» Problem statement
A complete answer lists every line of the material where the string "privileges" occurs.

» Input material
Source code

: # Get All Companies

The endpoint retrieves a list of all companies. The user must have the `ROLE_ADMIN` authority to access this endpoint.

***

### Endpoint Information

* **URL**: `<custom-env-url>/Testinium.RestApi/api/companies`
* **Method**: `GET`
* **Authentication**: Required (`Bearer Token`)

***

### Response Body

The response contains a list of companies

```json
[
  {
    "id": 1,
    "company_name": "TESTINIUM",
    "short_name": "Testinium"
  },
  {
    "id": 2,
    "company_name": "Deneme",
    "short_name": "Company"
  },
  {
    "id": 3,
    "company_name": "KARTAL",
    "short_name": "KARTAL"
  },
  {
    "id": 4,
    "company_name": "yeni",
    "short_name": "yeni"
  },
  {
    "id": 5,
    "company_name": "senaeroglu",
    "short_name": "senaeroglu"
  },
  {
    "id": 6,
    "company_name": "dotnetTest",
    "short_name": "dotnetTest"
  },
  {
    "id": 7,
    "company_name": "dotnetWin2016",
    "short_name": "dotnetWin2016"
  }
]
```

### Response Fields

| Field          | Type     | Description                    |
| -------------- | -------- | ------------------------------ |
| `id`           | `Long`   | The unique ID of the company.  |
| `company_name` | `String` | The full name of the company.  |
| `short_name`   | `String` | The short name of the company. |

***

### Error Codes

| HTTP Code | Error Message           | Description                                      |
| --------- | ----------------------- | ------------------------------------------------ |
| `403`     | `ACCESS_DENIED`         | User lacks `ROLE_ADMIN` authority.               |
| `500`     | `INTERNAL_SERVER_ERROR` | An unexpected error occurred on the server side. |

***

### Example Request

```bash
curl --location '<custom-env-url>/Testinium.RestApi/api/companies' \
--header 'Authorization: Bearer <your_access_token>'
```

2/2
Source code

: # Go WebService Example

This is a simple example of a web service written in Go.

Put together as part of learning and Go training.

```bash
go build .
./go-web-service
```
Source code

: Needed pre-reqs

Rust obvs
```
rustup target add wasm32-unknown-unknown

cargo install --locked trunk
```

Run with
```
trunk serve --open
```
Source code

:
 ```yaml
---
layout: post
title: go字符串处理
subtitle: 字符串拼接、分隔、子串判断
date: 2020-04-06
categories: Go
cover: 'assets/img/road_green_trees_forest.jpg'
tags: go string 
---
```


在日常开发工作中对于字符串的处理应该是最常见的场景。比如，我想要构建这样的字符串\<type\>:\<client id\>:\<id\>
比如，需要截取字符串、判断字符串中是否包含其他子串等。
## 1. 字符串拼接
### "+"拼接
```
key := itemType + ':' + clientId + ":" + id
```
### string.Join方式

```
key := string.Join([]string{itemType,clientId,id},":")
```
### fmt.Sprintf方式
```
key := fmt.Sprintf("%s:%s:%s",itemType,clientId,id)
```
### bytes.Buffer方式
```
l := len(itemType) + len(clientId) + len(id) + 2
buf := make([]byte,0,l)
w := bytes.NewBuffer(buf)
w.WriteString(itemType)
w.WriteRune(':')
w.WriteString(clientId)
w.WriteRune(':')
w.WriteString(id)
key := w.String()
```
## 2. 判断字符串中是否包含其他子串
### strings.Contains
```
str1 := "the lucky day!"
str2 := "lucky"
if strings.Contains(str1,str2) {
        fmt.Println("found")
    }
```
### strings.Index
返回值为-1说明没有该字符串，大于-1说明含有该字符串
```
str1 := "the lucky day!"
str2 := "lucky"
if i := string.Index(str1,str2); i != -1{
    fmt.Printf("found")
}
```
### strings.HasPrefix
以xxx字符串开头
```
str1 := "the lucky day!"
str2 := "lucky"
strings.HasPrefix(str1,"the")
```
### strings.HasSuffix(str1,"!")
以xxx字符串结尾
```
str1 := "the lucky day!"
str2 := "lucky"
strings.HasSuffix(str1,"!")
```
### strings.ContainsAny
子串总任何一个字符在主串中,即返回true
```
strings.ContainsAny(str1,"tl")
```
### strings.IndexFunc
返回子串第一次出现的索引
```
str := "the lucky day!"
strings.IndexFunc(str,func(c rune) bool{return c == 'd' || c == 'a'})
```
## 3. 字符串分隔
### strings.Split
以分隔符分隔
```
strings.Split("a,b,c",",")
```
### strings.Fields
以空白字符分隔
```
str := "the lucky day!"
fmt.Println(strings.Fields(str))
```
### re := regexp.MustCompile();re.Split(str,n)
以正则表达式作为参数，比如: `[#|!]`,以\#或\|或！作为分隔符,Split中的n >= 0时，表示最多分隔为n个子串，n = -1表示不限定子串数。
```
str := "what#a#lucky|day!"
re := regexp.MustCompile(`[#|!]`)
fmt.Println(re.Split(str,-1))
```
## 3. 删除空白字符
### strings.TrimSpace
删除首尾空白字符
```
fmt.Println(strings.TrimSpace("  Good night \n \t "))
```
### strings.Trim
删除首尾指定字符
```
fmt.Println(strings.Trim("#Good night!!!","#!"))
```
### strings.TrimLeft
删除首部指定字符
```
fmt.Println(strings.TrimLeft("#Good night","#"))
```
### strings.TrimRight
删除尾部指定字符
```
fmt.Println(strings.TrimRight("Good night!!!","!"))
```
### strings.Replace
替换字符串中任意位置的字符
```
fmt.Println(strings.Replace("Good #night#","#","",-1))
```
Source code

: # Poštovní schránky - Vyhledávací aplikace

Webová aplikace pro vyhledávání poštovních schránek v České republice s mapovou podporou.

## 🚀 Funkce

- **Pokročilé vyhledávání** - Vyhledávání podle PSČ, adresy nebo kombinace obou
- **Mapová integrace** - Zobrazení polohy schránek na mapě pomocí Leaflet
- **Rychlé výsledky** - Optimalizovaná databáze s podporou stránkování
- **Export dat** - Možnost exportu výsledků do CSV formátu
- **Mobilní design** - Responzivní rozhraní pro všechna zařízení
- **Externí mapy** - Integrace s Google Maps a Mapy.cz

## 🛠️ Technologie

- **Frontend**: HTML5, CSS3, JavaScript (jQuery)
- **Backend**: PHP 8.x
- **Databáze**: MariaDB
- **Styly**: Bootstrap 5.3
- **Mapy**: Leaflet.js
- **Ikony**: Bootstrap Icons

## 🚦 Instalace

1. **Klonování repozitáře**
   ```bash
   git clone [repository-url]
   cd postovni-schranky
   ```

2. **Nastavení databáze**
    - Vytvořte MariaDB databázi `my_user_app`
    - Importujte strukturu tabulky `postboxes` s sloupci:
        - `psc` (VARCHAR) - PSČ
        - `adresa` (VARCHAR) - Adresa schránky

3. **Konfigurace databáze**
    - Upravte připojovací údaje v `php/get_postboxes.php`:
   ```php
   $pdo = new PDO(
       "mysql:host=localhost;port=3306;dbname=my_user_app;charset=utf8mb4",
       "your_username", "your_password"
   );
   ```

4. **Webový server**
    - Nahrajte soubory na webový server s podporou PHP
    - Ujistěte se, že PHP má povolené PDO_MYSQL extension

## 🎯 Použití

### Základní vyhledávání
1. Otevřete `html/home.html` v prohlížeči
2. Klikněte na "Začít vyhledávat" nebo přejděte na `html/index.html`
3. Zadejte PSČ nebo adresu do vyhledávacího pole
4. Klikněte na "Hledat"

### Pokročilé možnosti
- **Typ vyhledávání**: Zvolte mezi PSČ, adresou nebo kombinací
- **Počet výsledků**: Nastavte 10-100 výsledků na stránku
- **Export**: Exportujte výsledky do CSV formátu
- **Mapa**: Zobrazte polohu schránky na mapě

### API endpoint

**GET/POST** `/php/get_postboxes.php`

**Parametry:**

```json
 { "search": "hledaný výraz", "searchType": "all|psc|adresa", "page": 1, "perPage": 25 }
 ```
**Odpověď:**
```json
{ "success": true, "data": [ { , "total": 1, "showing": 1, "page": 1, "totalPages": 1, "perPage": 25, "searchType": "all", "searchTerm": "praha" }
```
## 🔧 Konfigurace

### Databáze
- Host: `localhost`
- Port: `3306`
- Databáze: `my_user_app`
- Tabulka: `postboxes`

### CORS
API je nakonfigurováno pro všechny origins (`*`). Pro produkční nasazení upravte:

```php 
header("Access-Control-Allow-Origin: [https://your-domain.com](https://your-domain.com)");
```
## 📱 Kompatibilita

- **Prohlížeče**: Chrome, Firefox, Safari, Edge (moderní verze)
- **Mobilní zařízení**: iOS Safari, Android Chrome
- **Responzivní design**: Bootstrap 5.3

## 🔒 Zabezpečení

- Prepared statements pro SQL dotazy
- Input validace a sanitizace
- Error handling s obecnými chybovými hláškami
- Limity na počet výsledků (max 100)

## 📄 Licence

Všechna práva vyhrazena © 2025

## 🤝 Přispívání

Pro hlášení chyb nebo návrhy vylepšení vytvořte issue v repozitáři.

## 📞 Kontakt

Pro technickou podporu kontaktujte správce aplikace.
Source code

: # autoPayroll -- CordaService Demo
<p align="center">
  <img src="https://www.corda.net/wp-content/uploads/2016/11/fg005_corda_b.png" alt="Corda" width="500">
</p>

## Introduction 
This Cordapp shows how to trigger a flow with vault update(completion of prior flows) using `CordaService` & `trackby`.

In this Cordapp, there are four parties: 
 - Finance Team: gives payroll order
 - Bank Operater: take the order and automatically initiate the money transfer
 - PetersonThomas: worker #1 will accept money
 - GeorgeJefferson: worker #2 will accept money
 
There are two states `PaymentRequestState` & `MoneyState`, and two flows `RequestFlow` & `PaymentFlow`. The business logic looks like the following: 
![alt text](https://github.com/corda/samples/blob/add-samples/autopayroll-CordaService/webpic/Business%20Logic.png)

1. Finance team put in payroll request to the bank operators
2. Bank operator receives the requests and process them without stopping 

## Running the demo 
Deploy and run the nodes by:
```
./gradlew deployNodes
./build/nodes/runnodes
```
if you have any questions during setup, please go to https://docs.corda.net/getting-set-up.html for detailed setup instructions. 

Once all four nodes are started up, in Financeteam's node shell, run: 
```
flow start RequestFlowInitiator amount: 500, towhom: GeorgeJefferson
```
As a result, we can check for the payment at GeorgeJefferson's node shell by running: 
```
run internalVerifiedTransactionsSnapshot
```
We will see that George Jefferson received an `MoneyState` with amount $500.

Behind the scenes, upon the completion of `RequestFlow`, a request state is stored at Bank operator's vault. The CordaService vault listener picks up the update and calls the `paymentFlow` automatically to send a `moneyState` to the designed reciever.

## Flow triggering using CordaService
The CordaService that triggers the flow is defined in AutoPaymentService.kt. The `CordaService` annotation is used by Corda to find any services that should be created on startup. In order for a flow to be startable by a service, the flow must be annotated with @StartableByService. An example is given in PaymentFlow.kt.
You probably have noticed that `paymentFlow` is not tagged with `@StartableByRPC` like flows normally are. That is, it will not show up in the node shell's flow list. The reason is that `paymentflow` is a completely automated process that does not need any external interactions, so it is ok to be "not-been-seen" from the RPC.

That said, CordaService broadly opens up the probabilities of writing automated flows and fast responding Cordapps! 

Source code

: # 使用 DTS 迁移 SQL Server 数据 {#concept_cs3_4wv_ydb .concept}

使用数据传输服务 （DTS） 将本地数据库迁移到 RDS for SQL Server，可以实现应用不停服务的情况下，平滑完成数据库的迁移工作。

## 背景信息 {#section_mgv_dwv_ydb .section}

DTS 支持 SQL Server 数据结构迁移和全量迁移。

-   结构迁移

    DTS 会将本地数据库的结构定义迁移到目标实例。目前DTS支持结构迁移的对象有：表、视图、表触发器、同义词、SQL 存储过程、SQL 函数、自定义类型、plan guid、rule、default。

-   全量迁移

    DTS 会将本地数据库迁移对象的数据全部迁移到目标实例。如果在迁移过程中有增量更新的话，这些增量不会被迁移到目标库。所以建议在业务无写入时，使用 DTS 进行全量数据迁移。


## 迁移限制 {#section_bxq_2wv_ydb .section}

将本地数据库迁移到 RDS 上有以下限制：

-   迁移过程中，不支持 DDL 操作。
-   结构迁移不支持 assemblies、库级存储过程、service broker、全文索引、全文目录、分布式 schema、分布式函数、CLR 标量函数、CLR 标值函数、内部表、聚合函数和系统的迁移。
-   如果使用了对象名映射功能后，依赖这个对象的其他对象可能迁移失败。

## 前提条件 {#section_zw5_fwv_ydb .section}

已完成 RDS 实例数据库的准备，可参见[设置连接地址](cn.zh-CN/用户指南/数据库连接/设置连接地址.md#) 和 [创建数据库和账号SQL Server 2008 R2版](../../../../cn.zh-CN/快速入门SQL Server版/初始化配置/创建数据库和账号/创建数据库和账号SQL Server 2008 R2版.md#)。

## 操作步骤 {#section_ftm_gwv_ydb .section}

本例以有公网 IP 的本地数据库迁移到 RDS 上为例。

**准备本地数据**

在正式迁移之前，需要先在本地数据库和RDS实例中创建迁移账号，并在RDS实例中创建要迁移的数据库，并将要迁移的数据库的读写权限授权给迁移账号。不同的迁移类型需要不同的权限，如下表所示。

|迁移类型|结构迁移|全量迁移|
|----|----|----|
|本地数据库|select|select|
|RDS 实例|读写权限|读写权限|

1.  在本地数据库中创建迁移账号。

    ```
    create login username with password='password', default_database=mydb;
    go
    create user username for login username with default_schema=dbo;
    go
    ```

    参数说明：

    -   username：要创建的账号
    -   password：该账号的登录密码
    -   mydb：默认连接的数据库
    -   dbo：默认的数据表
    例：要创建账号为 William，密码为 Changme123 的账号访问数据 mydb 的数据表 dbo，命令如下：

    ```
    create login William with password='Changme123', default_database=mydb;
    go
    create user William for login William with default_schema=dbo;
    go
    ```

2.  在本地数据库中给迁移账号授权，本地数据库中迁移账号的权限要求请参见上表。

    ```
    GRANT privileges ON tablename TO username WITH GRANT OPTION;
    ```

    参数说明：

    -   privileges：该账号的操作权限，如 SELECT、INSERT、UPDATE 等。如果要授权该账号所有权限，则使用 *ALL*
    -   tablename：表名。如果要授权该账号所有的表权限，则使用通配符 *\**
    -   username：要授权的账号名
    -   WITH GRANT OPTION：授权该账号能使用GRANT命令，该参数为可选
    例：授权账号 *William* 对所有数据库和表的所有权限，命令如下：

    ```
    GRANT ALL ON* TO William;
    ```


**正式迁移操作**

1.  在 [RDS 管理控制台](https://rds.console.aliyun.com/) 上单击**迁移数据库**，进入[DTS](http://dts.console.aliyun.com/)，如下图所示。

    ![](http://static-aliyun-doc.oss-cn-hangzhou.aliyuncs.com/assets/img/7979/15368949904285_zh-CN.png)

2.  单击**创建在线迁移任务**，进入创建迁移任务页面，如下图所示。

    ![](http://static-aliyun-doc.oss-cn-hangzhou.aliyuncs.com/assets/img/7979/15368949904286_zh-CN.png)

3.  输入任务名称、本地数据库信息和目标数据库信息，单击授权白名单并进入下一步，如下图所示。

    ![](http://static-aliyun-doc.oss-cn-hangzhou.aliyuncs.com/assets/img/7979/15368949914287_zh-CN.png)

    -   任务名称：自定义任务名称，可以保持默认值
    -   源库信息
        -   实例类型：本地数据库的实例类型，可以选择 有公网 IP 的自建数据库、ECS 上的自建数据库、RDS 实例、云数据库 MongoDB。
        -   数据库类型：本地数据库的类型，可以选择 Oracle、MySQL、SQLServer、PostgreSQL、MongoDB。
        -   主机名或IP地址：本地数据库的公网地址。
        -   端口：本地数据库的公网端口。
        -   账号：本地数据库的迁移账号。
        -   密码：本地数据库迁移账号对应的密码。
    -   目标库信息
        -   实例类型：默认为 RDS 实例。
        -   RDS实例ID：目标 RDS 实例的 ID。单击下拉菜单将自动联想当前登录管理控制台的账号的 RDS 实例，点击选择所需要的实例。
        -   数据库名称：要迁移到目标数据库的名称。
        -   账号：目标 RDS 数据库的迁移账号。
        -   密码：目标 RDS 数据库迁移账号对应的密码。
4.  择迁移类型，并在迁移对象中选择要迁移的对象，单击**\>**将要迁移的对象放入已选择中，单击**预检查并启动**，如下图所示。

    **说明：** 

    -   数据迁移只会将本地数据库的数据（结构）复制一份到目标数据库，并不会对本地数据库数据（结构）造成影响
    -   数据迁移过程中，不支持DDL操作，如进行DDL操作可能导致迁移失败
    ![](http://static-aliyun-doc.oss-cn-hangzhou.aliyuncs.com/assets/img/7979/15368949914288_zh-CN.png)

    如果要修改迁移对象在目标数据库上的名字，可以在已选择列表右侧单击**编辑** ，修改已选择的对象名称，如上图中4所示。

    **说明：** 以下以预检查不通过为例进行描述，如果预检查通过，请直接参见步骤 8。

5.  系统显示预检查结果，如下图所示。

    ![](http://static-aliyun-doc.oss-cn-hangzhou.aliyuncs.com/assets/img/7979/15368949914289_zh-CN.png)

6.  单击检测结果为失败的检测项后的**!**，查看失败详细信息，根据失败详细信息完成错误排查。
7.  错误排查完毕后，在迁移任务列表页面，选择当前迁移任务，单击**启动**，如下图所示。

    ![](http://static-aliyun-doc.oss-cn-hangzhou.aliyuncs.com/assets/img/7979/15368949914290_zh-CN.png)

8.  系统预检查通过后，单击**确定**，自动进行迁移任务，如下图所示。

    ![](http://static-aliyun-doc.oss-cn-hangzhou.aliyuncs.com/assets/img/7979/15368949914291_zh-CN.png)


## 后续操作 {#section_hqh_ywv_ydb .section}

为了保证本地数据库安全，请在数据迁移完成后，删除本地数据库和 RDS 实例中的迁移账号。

» Task answer
    GRANT privileges ON tablename TO username WITH GRANT OPTION;
    -   privileges：该账号的操作权限，如 SELECT、INSERT、UPDATE 等。如果要授权该账号所有权限，则使用 *ALL*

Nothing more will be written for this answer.